By using this site, you agree to our updated Privacy Policy and our Terms of Use. Manage your Cookies Settings.
454,409 Members | 1,604 Online
Bytes IT Community
+ Ask a Question
Need help? Post your question and get tips & solutions from a community of 454,409 IT Pros & Developers. It's quick & easy.

user identification

P: n/a
Hi all,

We have about 10 different domains that are linked very closely and we
want to identify and track every single user that surfs our websites.
Later we want to analyse user paths and find out the search robots with
the referring search words.

What are the possibilities?
Cookies are not accepted by 40 % of our users and in addition to that
for each domain a different cookie is created what makes it really
complicated.
I guess a combination of Browser type, Operating System, Hostname etc
is really insecure as there are many users using the same stuff.
I think the only secure way to logg this is by the way of using
sessions.

One disadvantage of sessions is that they take very much performance of
the server when there are many users at the same time.
Is there a way to reduce performance of the sessions?
Are there any other possibilities except sessions?
Are there freeware php statistic functions that allow the reuse of
their statistic data in our own implementations?
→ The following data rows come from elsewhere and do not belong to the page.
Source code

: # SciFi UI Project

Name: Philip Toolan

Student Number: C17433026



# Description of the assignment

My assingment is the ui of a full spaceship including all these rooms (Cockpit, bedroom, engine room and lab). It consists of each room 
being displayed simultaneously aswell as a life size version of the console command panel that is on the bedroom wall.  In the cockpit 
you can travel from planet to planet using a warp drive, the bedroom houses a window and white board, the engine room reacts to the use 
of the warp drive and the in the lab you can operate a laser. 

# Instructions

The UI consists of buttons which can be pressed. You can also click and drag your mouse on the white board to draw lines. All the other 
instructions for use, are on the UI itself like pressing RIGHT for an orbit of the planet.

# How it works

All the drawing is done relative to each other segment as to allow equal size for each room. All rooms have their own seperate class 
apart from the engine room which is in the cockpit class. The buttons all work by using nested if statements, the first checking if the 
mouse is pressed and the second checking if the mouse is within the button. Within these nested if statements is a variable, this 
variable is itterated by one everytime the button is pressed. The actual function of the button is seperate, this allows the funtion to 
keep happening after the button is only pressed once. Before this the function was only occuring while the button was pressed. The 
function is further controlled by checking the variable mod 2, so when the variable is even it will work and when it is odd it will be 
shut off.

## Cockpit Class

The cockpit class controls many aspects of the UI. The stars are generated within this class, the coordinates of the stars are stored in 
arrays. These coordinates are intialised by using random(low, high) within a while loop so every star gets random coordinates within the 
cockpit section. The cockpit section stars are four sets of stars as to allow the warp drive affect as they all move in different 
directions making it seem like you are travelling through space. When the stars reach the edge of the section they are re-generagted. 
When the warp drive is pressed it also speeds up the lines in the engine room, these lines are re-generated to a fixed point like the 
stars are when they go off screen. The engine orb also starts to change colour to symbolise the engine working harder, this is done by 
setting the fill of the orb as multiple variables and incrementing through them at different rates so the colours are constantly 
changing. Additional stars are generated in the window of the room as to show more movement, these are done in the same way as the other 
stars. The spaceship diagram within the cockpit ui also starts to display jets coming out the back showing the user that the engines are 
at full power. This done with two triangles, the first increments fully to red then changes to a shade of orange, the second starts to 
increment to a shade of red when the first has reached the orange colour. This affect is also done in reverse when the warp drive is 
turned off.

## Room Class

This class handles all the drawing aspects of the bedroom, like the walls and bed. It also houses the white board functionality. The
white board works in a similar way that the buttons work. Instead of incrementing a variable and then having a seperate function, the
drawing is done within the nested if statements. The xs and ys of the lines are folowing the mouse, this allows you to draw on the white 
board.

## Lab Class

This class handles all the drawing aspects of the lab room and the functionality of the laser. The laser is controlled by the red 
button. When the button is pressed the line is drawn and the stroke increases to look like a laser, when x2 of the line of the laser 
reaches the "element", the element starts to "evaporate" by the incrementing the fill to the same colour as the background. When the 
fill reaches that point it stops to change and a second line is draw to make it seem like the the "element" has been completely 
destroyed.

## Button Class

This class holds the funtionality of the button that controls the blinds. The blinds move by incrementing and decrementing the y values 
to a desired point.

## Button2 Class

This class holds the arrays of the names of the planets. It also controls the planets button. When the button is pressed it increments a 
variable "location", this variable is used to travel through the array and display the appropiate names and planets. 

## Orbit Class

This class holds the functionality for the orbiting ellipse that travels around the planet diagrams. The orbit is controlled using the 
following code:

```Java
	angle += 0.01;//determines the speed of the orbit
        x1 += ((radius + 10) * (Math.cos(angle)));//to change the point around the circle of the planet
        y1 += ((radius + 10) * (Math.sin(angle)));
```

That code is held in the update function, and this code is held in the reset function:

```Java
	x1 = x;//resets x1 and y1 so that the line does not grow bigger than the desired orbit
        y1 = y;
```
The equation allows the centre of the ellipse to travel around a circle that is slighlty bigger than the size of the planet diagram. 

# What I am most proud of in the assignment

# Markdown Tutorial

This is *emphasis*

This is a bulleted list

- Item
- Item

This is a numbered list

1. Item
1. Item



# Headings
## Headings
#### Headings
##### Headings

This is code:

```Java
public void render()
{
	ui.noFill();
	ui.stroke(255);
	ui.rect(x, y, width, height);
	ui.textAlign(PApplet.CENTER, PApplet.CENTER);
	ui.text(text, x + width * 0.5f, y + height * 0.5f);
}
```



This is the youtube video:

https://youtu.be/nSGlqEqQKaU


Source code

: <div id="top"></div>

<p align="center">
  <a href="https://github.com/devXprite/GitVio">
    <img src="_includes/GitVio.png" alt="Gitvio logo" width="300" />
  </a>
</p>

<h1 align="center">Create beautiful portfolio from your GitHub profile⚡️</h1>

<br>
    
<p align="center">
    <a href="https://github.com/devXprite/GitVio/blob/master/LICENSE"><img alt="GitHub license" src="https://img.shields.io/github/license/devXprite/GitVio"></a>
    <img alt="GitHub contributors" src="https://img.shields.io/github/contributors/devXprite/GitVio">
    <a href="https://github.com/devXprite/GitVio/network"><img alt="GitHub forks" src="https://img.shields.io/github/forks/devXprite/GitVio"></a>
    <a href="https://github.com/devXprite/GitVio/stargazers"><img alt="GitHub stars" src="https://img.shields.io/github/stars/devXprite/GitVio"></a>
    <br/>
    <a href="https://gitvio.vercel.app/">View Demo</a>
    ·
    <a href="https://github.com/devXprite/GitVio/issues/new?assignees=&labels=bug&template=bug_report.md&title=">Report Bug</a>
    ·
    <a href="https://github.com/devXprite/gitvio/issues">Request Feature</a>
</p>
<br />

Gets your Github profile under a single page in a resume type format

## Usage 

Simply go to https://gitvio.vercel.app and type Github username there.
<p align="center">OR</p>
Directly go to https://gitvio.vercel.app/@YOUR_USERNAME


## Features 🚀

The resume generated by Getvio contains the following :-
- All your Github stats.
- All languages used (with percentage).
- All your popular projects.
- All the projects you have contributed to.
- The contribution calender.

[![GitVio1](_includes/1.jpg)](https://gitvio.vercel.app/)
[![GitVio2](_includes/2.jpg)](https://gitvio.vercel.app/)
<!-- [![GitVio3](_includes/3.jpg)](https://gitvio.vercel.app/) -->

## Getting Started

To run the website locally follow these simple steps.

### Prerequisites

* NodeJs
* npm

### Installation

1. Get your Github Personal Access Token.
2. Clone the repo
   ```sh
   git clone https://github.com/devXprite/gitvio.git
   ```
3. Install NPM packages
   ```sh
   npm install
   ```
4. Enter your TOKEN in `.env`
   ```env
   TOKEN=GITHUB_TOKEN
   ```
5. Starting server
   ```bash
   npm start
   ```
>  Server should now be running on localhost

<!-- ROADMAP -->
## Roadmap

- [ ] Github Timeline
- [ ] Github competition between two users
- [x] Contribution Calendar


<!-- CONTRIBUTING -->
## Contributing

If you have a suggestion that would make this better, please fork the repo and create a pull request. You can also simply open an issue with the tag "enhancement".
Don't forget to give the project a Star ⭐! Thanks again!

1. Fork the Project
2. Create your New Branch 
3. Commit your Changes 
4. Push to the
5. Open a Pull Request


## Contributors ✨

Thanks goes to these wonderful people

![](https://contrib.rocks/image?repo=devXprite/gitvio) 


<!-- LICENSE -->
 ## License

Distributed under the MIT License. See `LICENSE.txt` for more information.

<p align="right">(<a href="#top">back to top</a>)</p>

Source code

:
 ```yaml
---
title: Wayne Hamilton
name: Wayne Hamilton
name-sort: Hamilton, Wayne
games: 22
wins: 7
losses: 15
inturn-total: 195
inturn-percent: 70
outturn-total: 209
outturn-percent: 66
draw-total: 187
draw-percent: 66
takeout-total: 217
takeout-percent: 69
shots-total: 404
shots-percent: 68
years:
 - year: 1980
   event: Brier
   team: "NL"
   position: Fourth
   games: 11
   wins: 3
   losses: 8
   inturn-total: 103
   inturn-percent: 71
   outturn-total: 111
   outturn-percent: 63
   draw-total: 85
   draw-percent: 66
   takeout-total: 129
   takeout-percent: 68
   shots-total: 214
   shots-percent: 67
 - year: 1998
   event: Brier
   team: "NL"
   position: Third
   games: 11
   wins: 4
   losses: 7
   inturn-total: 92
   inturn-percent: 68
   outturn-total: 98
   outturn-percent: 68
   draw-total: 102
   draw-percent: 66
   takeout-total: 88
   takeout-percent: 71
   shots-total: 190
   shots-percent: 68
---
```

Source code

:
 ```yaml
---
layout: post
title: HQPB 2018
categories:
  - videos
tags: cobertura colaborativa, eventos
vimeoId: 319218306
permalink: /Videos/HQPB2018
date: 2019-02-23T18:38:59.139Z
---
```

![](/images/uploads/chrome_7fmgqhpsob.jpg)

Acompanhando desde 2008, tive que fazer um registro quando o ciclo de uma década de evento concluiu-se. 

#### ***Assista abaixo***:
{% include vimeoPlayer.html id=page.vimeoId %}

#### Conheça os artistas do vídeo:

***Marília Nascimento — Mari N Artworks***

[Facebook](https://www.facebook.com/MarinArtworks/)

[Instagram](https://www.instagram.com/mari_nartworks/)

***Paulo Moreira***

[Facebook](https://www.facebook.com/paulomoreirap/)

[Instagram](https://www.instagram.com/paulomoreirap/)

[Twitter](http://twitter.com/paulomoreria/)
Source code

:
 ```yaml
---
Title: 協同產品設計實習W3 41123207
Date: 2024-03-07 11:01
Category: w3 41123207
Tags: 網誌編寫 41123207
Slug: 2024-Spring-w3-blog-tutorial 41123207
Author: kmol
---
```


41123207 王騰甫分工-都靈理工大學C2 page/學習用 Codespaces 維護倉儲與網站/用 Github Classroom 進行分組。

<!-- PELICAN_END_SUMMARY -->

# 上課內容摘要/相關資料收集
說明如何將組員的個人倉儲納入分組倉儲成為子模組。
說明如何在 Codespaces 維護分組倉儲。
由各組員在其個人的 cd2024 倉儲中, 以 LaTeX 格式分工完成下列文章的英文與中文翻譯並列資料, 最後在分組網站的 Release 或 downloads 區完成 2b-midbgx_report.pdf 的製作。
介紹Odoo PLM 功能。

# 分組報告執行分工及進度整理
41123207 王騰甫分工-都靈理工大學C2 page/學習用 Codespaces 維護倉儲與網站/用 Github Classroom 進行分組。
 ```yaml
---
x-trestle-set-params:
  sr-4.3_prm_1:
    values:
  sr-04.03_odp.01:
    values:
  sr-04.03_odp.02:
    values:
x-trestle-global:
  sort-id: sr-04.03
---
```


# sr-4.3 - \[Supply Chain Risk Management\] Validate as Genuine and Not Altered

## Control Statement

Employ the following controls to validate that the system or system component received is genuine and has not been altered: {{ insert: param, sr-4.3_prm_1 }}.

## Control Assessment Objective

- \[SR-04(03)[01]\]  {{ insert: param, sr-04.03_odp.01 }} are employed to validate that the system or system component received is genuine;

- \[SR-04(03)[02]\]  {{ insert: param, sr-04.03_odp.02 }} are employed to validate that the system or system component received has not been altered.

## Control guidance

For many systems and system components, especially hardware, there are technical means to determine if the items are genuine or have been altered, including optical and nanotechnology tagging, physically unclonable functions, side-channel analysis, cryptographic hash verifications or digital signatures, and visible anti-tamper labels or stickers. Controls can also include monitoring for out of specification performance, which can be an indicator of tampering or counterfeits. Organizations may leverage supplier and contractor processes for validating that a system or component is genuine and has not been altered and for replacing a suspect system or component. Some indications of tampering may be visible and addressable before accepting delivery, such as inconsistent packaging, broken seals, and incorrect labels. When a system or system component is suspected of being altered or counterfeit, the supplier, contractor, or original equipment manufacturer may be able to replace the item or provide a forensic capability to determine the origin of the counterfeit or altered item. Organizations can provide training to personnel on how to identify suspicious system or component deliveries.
Thank you very much for your help!

Dennis

Jul 17 '05 #1
Share this Question
Share on Google+
2 Replies


P: n/a
>We have about 10 different domains that are linked very closely and we
want to identify and track every single user that surfs our websites.
Later we want to analyse user paths and find out the search robots with
the referring search words.

What are the possibilities?
Require the users to log in with an ID and password after registration.
That may not be an option. You also probably need sessions to keep
track of the fact that they HAVE logged in.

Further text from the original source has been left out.